I have to agree with tradenmachine. I actually live in Michigan, and I know that people are really hurting, including myself. I'm also seeing the effect the credit crunch is having on companies. Not only is it hurting now, I think it will get worse. Companies are slowing down investment and cutting headcount. That said, it's possible that equities may now have priced in this pain. I certainly can't say for sure, but given the amount of decline we've seen, it's conceivable that we may stabilize even as the economy stays in recession for the next few months. I say "stays in recession" instead of "goes into recession" because I actually think we're already in a recession, regardless of what the economists say.
I agree that those that have good credit will still be able to get credit at good terms. BTW, what is the upfront surcharge on the 0%? im sure its at least 2%.
Anyway that doesnt matter, because what i see the market doing is devaluing to zero the economic expansion that took place from 2002 until the bubble burst. And as well it should because almost all of that "growth" can be traced to home equity extraction. 25% of the SPX is financials. Those earnings came from loose lending and high leverage activities that are not comming back. Job losses from the financial sector are going to continue. Those are high paying jobs. What are those people going to do for work?
Furthermore marketwatch just published an article showing that mortgage rates moved the greatest one week percentage since 1987.
When 30 year fixed rates start moving up housing prices are going to fall porportionately. More walkaways more forclosures.
My career field is in the top 95% of wage earners. I work with people who all make 100K or more, but i dont think that is a very good gage of what most people make.
You wrote: "I still claim that the majority of americans are not cash strapped nor will be affected by the credit crisis"
You really believe this? Have you been to Michigan? CA's unemployeement rate is now above 7%. Do you think those people saved money during the boom boom years? Not a chance.
That's true. I was surprised to get a 0% APR balance transfer offer from Discover Card. Especially surprising given that in past months this offer has been at ~6%. I don't know how they have the ability to do this given the credit crunch...
Let me give you an example. I received a letter in the mail 2 weeks ago from capital one with big bold letters stating "CHANGES TO THE TERMS OF YOUR CREDIT CARD INSIDE". I thought, this should be interesting. It turns out they wanted me to transfer all my high interest credit cards to them for 0% APR. I just received another one yesterday. Yes, I think the banks will continue lending. Will they lend to those not qualified to repay, definitely not.

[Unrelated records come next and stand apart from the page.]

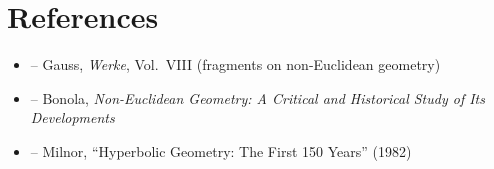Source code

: \section{References}

\begin{itemize}
    \item \cite{gauss-works} -- Gauss, \textit{Werke}, Vol.~VIII (fragments on non-Euclidean geometry)
    \item \cite{bonola} -- Bonola, \textit{Non-Euclidean Geometry: A Critical and Historical Study of Its Developments}
    \item \cite{milnor-hyperbolic} -- Milnor, ``Hyperbolic Geometry: The First 150 Years'' (1982)
\end{itemize}
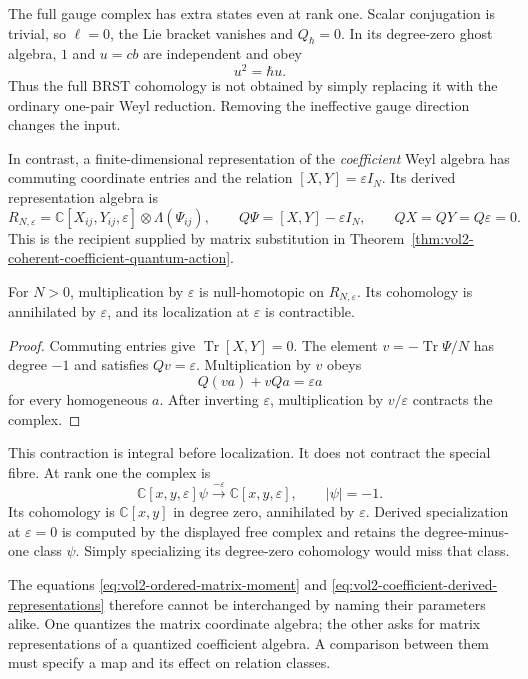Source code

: The full gauge complex has extra states even at rank one.
Scalar conjugation is trivial, so $\ell=0$, the Lie bracket
vanishes and $Q_\hbar=0$. In its degree-zero ghost algebra,
$1$ and $u=cb$ are independent and obey
\[
 u^2=\hbar u.
\]
Thus the full BRST cohomology is not obtained by simply
replacing it with the ordinary one-pair Weyl reduction.
Removing the ineffective gauge direction changes the input.

In contrast, a finite-dimensional representation of the
\emph{coefficient} Weyl algebra has commuting coordinate
entries and the relation $[X,Y]=\varepsilon I_N$.
Its derived representation algebra is
\begin{equation}\label{eq:vol2-coefficient-derived-representations}
 R_{N,\varepsilon}
   =\mathbb C[X_{ij},Y_{ij},\varepsilon]\otimes\Lambda(\Psi_{ij}),
 \qquad Q\Psi=[X,Y]-\varepsilon I_N,
 \qquad QX=QY=Q\varepsilon=0.
\end{equation}
This is the recipient supplied by matrix substitution in
Theorem~\ref{thm:vol2-coherent-coefficient-quantum-action}.

\begin{proposition}\label{prop:vol2-finite-weyl-representations}
For $N>0$, multiplication by $\varepsilon$ is null-homotopic
on $R_{N,\varepsilon}$. Its cohomology is annihilated by
$\varepsilon$, and its localization at $\varepsilon$ is
contractible.
\end{proposition}
\begin{proof}
Commuting entries give $\operatorname{Tr}[X,Y]=0$.
The element $v=-\operatorname{Tr}\Psi/N$ has degree $-1$
and satisfies $Qv=\varepsilon$. Multiplication by $v$ obeys
\[
 Q(va)+vQa=\varepsilon a
\]
for every homogeneous $a$. After inverting $\varepsilon$,
multiplication by $v/\varepsilon$ contracts the complex.
\end{proof}

This contraction is integral before localization. It does not
contract the special fibre. At rank one the complex is
\[
 \mathbb C[x,y,\varepsilon]\psi
     \xrightarrow{-\varepsilon}
 \mathbb C[x,y,\varepsilon],\qquad |\psi|=-1.
\]
Its cohomology is $\mathbb C[x,y]$ in degree zero, annihilated
by $\varepsilon$. Derived specialization at $\varepsilon=0$
is computed by the displayed free complex and retains the
degree-minus-one class $\psi$. Simply specializing its
degree-zero cohomology would miss that class.

The equations \eqref{eq:vol2-ordered-matrix-moment} and
\eqref{eq:vol2-coefficient-derived-representations} therefore
cannot be interchanged by naming their parameters alike.
One quantizes the matrix coordinate algebra; the other asks
for matrix representations of a quantized coefficient algebra.
A comparison between them must specify a map and its effect
on relation classes.

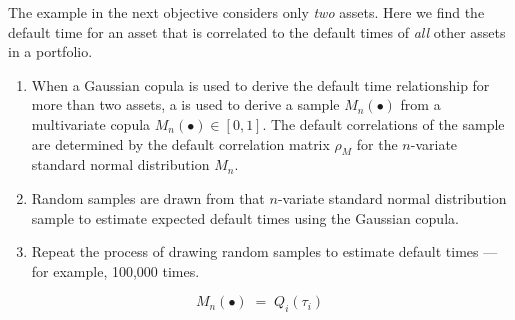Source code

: 
The example in the next objective considers only \textit{two} assets. Here we find the default
time for an asset that is correlated to the default times of \textit{all} other assets in a
portfolio.

\begin{mrkeybox}[title={Correlated default time --- the procedure}]
\begin{enumerate}[label=\textbf{\alph*)}]
\item When a Gaussian copula is used to derive the default time relationship for more than two
      assets, a  is used to derive a sample $M_n(\bullet)$ from a
      multivariate copula $M_n(\bullet) \in [0,1]$. The default correlations of the sample are
      determined by the default correlation matrix $\rho_M$ for the $n$-variate standard normal
      distribution $M_n$.
\item Random samples are drawn from that $n$-variate standard normal distribution sample to
      estimate expected default times using the Gaussian copula.
\item Repeat the process of drawing random samples to estimate default times --- for example,
      100,000 times.
\end{enumerate}
\end{mrkeybox}

\begin{mrfmlbox}
\[ M_n(\bullet) \;=\; Q_i(\tau_i) \]
\end{mrfmlbox}

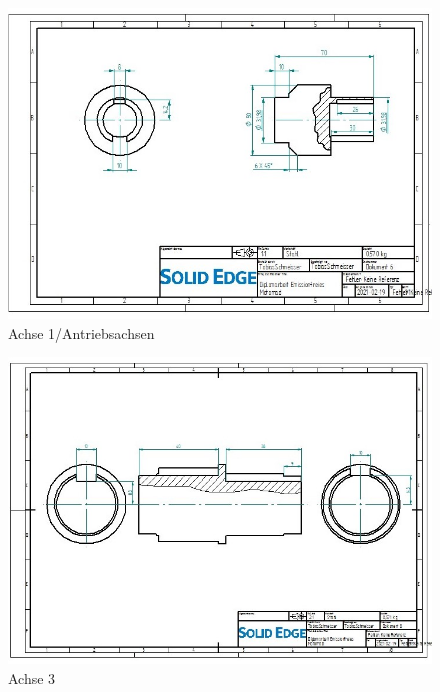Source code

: \begin{figure} [H]
	\begin{center}
		\includegraphics[angle=90]{figures/mechanik/Antriebsachse_Zeichnung.jpg}
		\caption{Achse 1/Antriebsachsen}
		\label{fig:Achse 1/Antriebsachsen}
	\end{center}
\end{figure}

\begin{figure} [H]
	\begin{center}
		\includegraphics[angle=90]{figures/mechanik/Achse_mit_nuten_Zeichnung.jpg}
		\caption{Achse 3}
		\label{fig:Achse3}
	\end{center}
\end{figure}

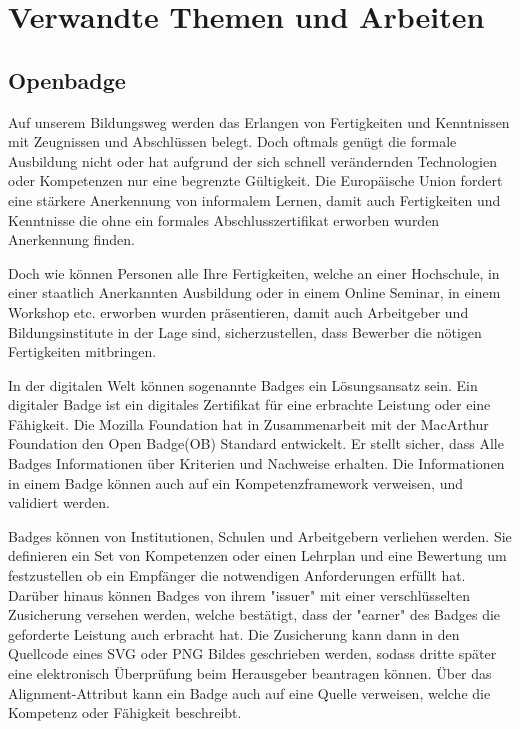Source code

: \section{Verwandte Themen und Arbeiten}\label{similar_topics}

\subsection{Openbadge}\label{openbadge}

Auf unserem Bildungsweg werden das Erlangen von Fertigkeiten und Kenntnissen mit Zeugnissen und Abschlüssen belegt. Doch oftmals genügt die formale Ausbildung nicht oder hat aufgrund der sich schnell verändernden Technologien oder Kompetenzen nur eine begrenzte Gültigkeit.  
Die Europäische Union fordert eine stärkere Anerkennung von informalem Lernen, damit auch Fertigkeiten und Kenntnisse die ohne ein formales Abschlusszertifikat erworben wurden Anerkennung finden.\cite{Dorn2014}

Doch wie können Personen alle Ihre Fertigkeiten, welche an einer Hochschule, in einer staatlich Anerkannten Ausbildung oder  in einem Online Seminar, in einem Workshop etc. erworben wurden präsentieren, damit auch Arbeitgeber und Bildungsinstitute in der Lage sind, sicherzustellen, dass Bewerber die nötigen Fertigkeiten mitbringen.\cite{alliance_for_excellent_education}

In der digitalen Welt können sogenannte Badges ein Lösungsansatz sein. Ein digitaler Badge ist ein digitales Zertifikat für eine erbrachte Leistung oder eine Fähigkeit. 
Die Mozilla Foundation hat in Zusammenarbeit mit der MacArthur Foundation den Open Badge(OB) Standard entwickelt. Er stellt sicher, dass Alle Badges Informationen über Kriterien und Nachweise erhalten. Die Informationen in einem Badge können auch auf ein Kompetenzframework verweisen, und validiert werden.\cite[4]{alliance_for_excellent_education}

\vspace{1em}

Badges können von Institutionen, Schulen und Arbeitgebern verliehen werden. Sie definieren ein Set von Kompetenzen oder einen Lehrplan und eine Bewertung um festzustellen ob ein Empfänger die notwendigen Anforderungen erfüllt hat. Darüber hinaus können Badges von ihrem "issuer" mit einer verschlüsselten Zusicherung versehen werden, welche bestätigt, dass der "earner" des Badges die geforderte Leistung auch erbracht hat. 
Die Zusicherung kann dann in den Quellcode eines SVG oder PNG Bildes geschrieben werden, sodass dritte später eine elektronisch Überprüfung beim Herausgeber beantragen können. Über das Alignment-Attribut kann ein Badge auch auf eine Quelle verweisen, welche die Kompetenz oder Fähigkeit beschreibt.

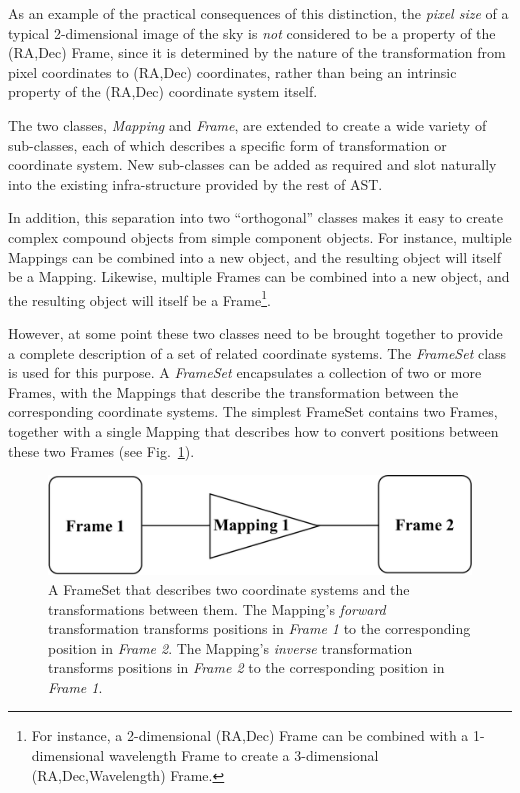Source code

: \documentclass[final,authoryear,5p,times,twocolumn]{elsarticle}
\begin{document}
As an example of the practical consequences of this distinction,
the \emph{pixel size} of a typical 2-dimensional image of the sky is
\emph{not} considered to be a property of the (RA,Dec) Frame, since it is
determined by the nature of the transformation from pixel coordinates to
(RA,Dec) coordinates, rather than being an intrinsic property of the (RA,Dec)
coordinate system itself.

The two classes, \emph{Mapping} and \emph{Frame}, are extended
to create a wide variety of sub-classes, each of which describes a
specific form of transformation or coordinate system. New sub-classes can
be added as required and slot naturally into the existing
infra-structure provided by the rest of AST.

In addition, this separation into two ``orthogonal'' classes makes it
easy to create complex compound objects from simple component objects.
For instance, multiple Mappings can be combined into a new object, and
the resulting object will itself be a Mapping. Likewise, multiple Frames
can be combined into a new object, and the resulting object will itself be
a Frame\footnote{For instance, a 2-dimensional (RA,Dec) Frame can be
combined with a 1-dimensional wavelength Frame to create a 3-dimensional
(RA,Dec,Wavelength) Frame.}.

However, at some point these two classes need to be brought together to
provide a complete description of a set of related coordinate systems.
The \emph{FrameSet} class is used for this purpose. A \emph{FrameSet}
encapsulates a collection of two or more Frames, with the Mappings that
describe the transformation between the corresponding coordinate systems.
The simplest FrameSet contains two Frames, together with a single Mapping that
describes how to convert positions between these two Frames (see
Fig.~\ref{fig:simple-frameset}).

\begin{figure}[h]
\centering
\includegraphics[width=0.5\columnwidth]{simple-frameset}
\caption{A FrameSet that describes two coordinate systems and the
transformations between them. The Mapping's \emph{forward} transformation
transforms positions in \emph{Frame 1} to the corresponding position in
\emph{Frame 2}. The Mapping's \emph{inverse} transformation
transforms positions in \emph{Frame 2} to the corresponding position in
\emph{Frame 1}. }
\label{fig:simple-frameset}
\end{figure}
\end{document}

This will impact many parts of the economy for sure, and overall it is a good thing. But I don't think it is the disaster that many are predicting. I still claim that the majority of americans are not cash strapped nor will be affected by the credit crisis. Everyone I know is better off than they were 5 years ago and have had enough discretionary income to easily stave off increases in energy prices, etc. If people are cutting back, most are doing so more out of uncertainty than an actual need to do so. I'm not saying it's wrong, but I think that is what it is. They will definitely still buy the things they want/need and cut back other less important things. The impact to most good businesses will be on the order of 5-10% reductions in revenue (in the extreme) rather than the 75-85% stock price contractions many are seeing. Even in the slowdown there is a huge disconnect between earnings and price for many companies. This will get corrected over time for the survivors.